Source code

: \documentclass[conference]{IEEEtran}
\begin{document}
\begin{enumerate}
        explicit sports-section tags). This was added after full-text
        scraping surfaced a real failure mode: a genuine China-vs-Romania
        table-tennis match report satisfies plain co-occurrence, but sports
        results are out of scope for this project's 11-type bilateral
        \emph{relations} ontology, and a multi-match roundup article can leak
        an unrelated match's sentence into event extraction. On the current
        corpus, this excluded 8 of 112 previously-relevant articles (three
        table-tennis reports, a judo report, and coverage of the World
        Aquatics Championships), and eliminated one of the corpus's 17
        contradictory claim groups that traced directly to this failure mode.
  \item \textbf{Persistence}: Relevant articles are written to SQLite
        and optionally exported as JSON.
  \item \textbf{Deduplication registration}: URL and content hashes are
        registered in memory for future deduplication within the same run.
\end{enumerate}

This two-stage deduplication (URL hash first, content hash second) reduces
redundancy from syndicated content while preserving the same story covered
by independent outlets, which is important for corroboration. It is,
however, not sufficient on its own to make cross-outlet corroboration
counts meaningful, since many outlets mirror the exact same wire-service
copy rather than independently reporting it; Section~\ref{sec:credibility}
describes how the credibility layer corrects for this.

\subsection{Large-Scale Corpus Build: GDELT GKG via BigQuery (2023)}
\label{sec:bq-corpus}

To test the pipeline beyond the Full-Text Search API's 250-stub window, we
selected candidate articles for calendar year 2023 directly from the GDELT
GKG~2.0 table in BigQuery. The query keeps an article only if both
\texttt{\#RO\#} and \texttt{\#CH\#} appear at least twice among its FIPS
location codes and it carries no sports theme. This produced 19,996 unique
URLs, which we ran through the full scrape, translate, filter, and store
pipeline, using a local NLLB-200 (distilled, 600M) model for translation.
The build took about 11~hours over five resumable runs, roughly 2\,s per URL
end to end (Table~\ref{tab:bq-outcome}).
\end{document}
◆ ◆ ◆ ◆
_Description of the task:_
The full listing above is to be retyped exactly.

_Answer to the problem:_
Source code

: \documentclass[conference]{IEEEtran}
\begin{document}
\begin{enumerate}
        explicit sports-section tags). This was added after full-text
        scraping surfaced a real failure mode: a genuine China-vs-Romania
        table-tennis match report satisfies plain co-occurrence, but sports
        results are out of scope for this project's 11-type bilateral
        \emph{relations} ontology, and a multi-match roundup article can leak
        an unrelated match's sentence into event extraction. On the current
        corpus, this excluded 8 of 112 previously-relevant articles (three
        table-tennis reports, a judo report, and coverage of the World
        Aquatics Championships), and eliminated one of the corpus's 17
        contradictory claim groups that traced directly to this failure mode.
  \item \textbf{Persistence}: Relevant articles are written to SQLite
        and optionally exported as JSON.
  \item \textbf{Deduplication registration}: URL and content hashes are
        registered in memory for future deduplication within the same run.
\end{enumerate}

This two-stage deduplication (URL hash first, content hash second) reduces
redundancy from syndicated content while preserving the same story covered
by independent outlets, which is important for corroboration. It is,
however, not sufficient on its own to make cross-outlet corroboration
counts meaningful, since many outlets mirror the exact same wire-service
copy rather than independently reporting it; Section~\ref{sec:credibility}
describes how the credibility layer corrects for this.

\subsection{Large-Scale Corpus Build: GDELT GKG via BigQuery (2023)}
\label{sec:bq-corpus}

To test the pipeline beyond the Full-Text Search API's 250-stub window, we
selected candidate articles for calendar year 2023 directly from the GDELT
GKG~2.0 table in BigQuery. The query keeps an article only if both
\texttt{\#RO\#} and \texttt{\#CH\#} appear at least twice among its FIPS
location codes and it carries no sports theme. This produced 19,996 unique
URLs, which we ran through the full scrape, translate, filter, and store
pipeline, using a local NLLB-200 (distilled, 600M) model for translation.
The build took about 11~hours over five resumable runs, roughly 2\,s per URL
end to end (Table~\ref{tab:bq-outcome}).
\end{document}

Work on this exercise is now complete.